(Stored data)

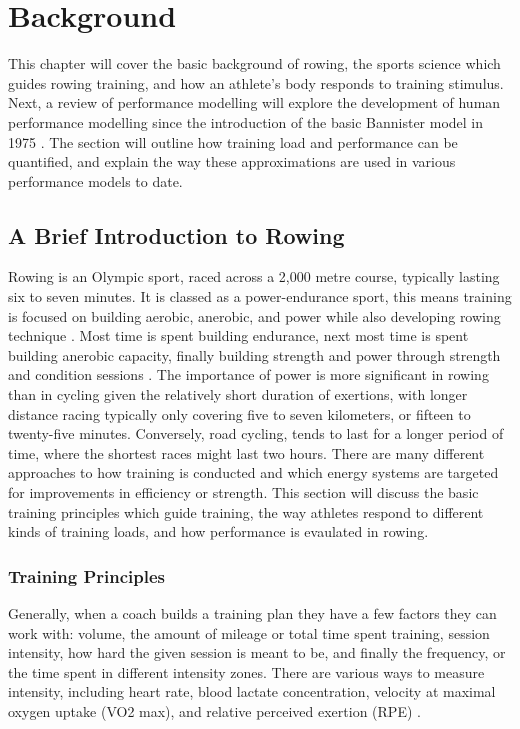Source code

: \chapter{Background}
\label{ch:background}
This chapter will cover the basic background of rowing, the sports science which guides rowing training, and how an athlete's body responds to training stimulus. Next, a review of performance modelling will explore the development of human performance modelling since the introduction of the basic Bannister model in 1975 \autocite{Bannister1976}. The section will outline how training load and performance can be quantified, and explain the way these approximations are used in various performance models to date.

\section{A Brief Introduction to Rowing}
Rowing is an Olympic sport, raced across a 2,000 metre course, typically lasting six to seven minutes. It is classed as a power-endurance sport, this means training is focused on building aerobic, anerobic, and power while also developing rowing technique \autocite{Mäestu2005}. Most time is spent building endurance, next most time is spent building anerobic capacity, finally building strength and power through strength and condition sessions \autocite{Seiler2006}. The importance of power is more significant in rowing than in cycling given the relatively short duration of exertions, with longer distance racing typically only covering five to seven kilometers, or fifteen to twenty-five minutes. Conversely, road cycling, tends to last for a longer period of time, where the shortest races might last two hours. There are many different approaches to how training is conducted and which energy systems are targeted for improvements in efficiency or strength. This section will discuss the basic training principles which guide training, the way athletes respond to different kinds of training loads, and how performance is evaulated in rowing.

\subsection{\label{sub:training_principles}Training Principles}
Generally, when a coach builds a training plan they have a few factors they can work with: volume, the amount of mileage or total time spent training, session intensity, how hard the given session is meant to be, and finally the frequency, or the time spent in different intensity zones. There are various ways to measure intensity, including heart rate, blood lactate concentration, velocity at maximal oxygen uptake (VO2 max), and relative perceived exertion (RPE) \autocite{Rosenblat2019}.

### Task to carry out:
From the records above, pull out each line that has "label".

### Task response:
\label{ch:background}
\subsection{\label{sub:training_principles}Training Principles}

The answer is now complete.